Id. at *24–25. In the North County Order on Review, however, the FCC plainly stated that it would not review the rate set by the CA PUC, but rather, it would only review questions such as limitations and prejudgment interest. North County Order on Review 24 FCC Rcd. at 14045. It is hard to see how the FCC could have made a clearer commitment.
In the CA PUC Order, the CA PUC stated that it made no sense to proceed without resolution of the D.C. Circuit appeal of the FCC's ruling on review of the Bureau Merits Order. CA PUC Order, 2010 Cal. PUC LEXIS 195 at *25. Nevertheless, in response to a request for rehearing, the CA PUC stated that the two reasons for not providing a rate were “independent.” If that is so, then even though the D.C. Circuit has now ruled, the CA PUC will still not set a rate, based on its premise as to what the FCC would do with the rate set by the CA PUC. It is hard to imagine that the CA PUC would be willing to set a rate now, given that the FCC has imposed bill-and-keep for traffic terminated after December 29, 2011. Having said that, this Court is sympathetic to “the current limitations on resources arising from California's budgetary constraints ...,” id. at *24–25, and does not question the good faith of the CA PUC's decision not to embark on the ratemaking project.
Application of N. Cnty. Commc'ns Corp. of Cal. (U5631C) for Approval of Default Rate for Termination of Interstate, IntraMTA Traffic Originated by CMRS Carriers, 2012 Cal. PUC Lexis 136 at *8–9 (March 8, 2012).
See generally MetroPCS Cal., LLC v. F.C.C., 644 F.3d 410 (D.C.Cir.2011).
Meanwhile, in a related request made by Pac–West, on March 24, 2011, the CA PUC dismissed actions by PAC–West against CMRSs without prejudice—on the same basis that the North County cases were dismissed. Pac–West Telecomms., Inc. (U5266C) v. Sprint Spectrum, L.P., 2011 WL 1289007, 2011 Cal PUC Lexis 190 at *2 (March 24, 2011). This order also provided for a tolling of limitations, id. at *32–33, which clearly applies in these adversary proceedings to the parties to the CA PUC proceeding, all of whom are or may later be parties to these proceedings. This tolling is limited, however, to intraMTA claims over which the CA PUC would have jurisdiction.

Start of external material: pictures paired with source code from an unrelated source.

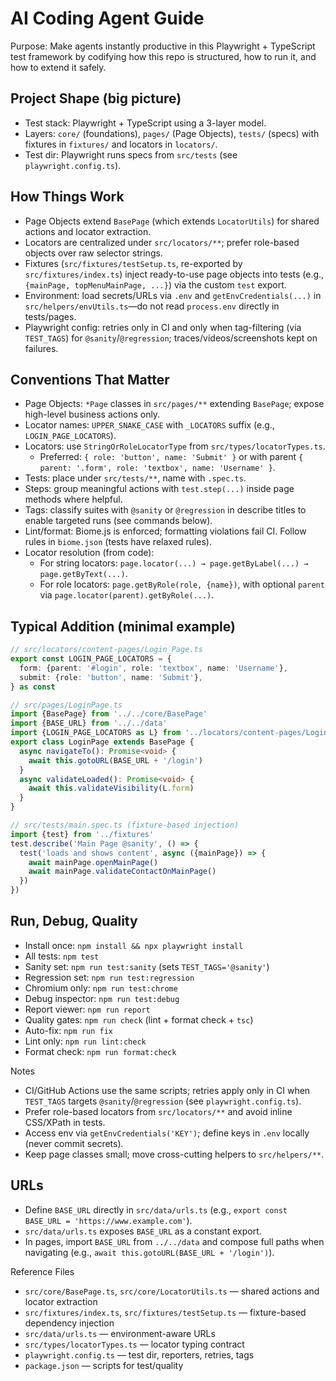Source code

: # AI Coding Agent Guide

Purpose: Make agents instantly productive in this Playwright + TypeScript test framework by codifying how this repo is structured, how to run it, and how to extend it safely.

## Project Shape (big picture)

- Test stack: Playwright + TypeScript using a 3-layer model.
- Layers: `core/` (foundations), `pages/` (Page Objects), `tests/` (specs) with fixtures in `fixtures/` and locators in `locators/`.
- Test dir: Playwright runs specs from `src/tests` (see `playwright.config.ts`).

## How Things Work

- Page Objects extend `BasePage` (which extends `LocatorUtils`) for shared actions and locator extraction.
- Locators are centralized under `src/locators/**`; prefer role-based objects over raw selector strings.
- Fixtures (`src/fixtures/testSetup.ts`, re-exported by `src/fixtures/index.ts`) inject ready-to-use page objects into tests (e.g., `{mainPage, topMenuMainPage, ...}`) via the custom `test` export.
- Environment: load secrets/URLs via `.env` and `getEnvCredentials(...)` in `src/helpers/envUtils.ts`—do not read `process.env` directly in tests/pages.
- Playwright config: retries only in CI and only when tag-filtering (via `TEST_TAGS`) for `@sanity`/`@regression`; traces/videos/screenshots kept on failures.

## Conventions That Matter

- Page Objects: `*Page` classes in `src/pages/**` extending `BasePage`; expose high-level business actions only.
- Locator names: `UPPER_SNAKE_CASE` with `_LOCATORS` suffix (e.g., `LOGIN_PAGE_LOCATORS`).
- Locators: use `StringOrRoleLocatorType` from `src/types/locatorTypes.ts`.
  - Preferred: `{ role: 'button', name: 'Submit' }` or with parent `{ parent: '.form', role: 'textbox', name: 'Username' }`.
- Tests: place under `src/tests/**`, name with `.spec.ts`.
- Steps: group meaningful actions with `test.step(...)` inside page methods where helpful.
- Tags: classify suites with `@sanity` or `@regression` in describe titles to enable targeted runs (see commands below).
- Lint/format: Biome.js is enforced; formatting violations fail CI. Follow rules in `biome.json` (tests have relaxed rules).
- Locator resolution (from code):
  - For string locators: `page.locator(...) → page.getByLabel(...) → page.getByText(...)`.
  - For role locators: `page.getByRole(role, {name})`, with optional `parent` via `page.locator(parent).getByRole(...)`.

## Typical Addition (minimal example)

```ts
// src/locators/content-pages/Login_Page.ts
export const LOGIN_PAGE_LOCATORS = {
  form: {parent: '#login', role: 'textbox', name: 'Username'},
  submit: {role: 'button', name: 'Submit'},
} as const

// src/pages/LoginPage.ts
import {BasePage} from '../../core/BasePage'
import {BASE_URL} from '../../data'
import {LOGIN_PAGE_LOCATORS as L} from '../locators/content-pages/Login_Page'
export class LoginPage extends BasePage {
  async navigateTo(): Promise<void> {
    await this.gotoURL(BASE_URL + '/login')
  }
  async validateLoaded(): Promise<void> {
    await this.validateVisibility(L.form)
  }
}

// src/tests/main.spec.ts (fixture-based injection)
import {test} from '../fixtures'
test.describe('Main Page @sanity', () => {
  test('loads and shows content', async ({mainPage}) => {
    await mainPage.openMainPage()
    await mainPage.validateContactOnMainPage()
  })
})
```

## Run, Debug, Quality

- Install once: `npm install && npx playwright install`
- All tests: `npm test`
- Sanity set: `npm run test:sanity` (sets `TEST_TAGS='@sanity'`)
- Regression set: `npm run test:regression`
- Chromium only: `npm run test:chrome`
- Debug inspector: `npm run test:debug`
- Report viewer: `npm run report`
- Quality gates: `npm run check` (lint + format check + `tsc`)
- Auto-fix: `npm run fix`
- Lint only: `npm run lint:check`
- Format check: `npm run format:check`

Notes

- CI/GitHub Actions use the same scripts; retries apply only in CI when `TEST_TAGS` targets `@sanity`/`@regression` (see `playwright.config.ts`).
- Prefer role-based locators from `src/locators/**` and avoid inline CSS/XPath in tests.
- Access env via `getEnvCredentials('KEY')`; define keys in `.env` locally (never commit secrets).
- Keep page classes small; move cross-cutting helpers to `src/helpers/**`.

## URLs

- Define `BASE_URL` directly in `src/data/urls.ts` (e.g., `export const BASE_URL = 'https://www.example.com'`).
- `src/data/urls.ts` exposes `BASE_URL` as a constant export.
- In pages, import `BASE_URL` from `../../data` and compose full paths when navigating (e.g., `await this.gotoURL(BASE_URL + '/login')`).

Reference Files

- `src/core/BasePage.ts`, `src/core/LocatorUtils.ts` — shared actions and locator extraction
- `src/fixtures/index.ts`, `src/fixtures/testSetup.ts` — fixture-based dependency injection
- `src/data/urls.ts` — environment-aware URLs
- `src/types/locatorTypes.ts` — locator typing contract
- `playwright.config.ts` — test dir, reporters, retries, tags
- `package.json` — scripts for test/quality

The CA PUC noted that the North County Order on Review reached it following three and a half years of consideration by the FCC. CA PUC Order, 2011 WL 1289007, at *––––, 2010 Cal. PUC LEXIS 195 at *1. Thus, this issue has now been in play for at least seven and a half years.
5. Connect America Fund Order—2011
The CAF Order was the culmination of a lengthy rulemaking process designed to address several aspects of fixed and mobile voice and broadband regulation. CAF Order, 26 FCC Rcd. at 17667. In pertinent part, the FCC sought to modernize the intercarrier compensation system by eliminating outmoded rules, fostering market- based pricing mechanisms, and concomitantly eliminating what it viewed as costly subsidies that no longer served a purpose. Id. Specifically, the FCC observed that:
The intercarrier compensation system is similarly outdated, designed for an era of separate long-distance companies and high per-minute charges, and established long before competition emerged among telephone companies, cable companies, and wireless providers for bundles of local and long distance phone service and other services. Over time, [the intercarrier compensation regime] has become riddled with inefficiencies and opportunities for wasteful arbitrage.
Id. at 17663, and that:
The system creates competitive distortions because traditional phone companies receive implicit subsidies from competitors for voice service, while wireless and other companies largely compete without the benefit of such subsidies. Most concerning, the current [intercarrier compensation] system is unfair for consumers, with hundreds of millions of Americans paying more on their wireless and long distance bills than they should in the form of hidden, inefficient charges. We need a more incentive-based, market-driven approach that can reduce arbitrage and competitive distortions by phasing down byzantine per-minute and geography-based charges.
Id.
Based on these findings, the FCC “reversed course” and adopted a system called “bill-and-keep” in lieu of calling network pays as the ultimate goal for the intercarrier compensation.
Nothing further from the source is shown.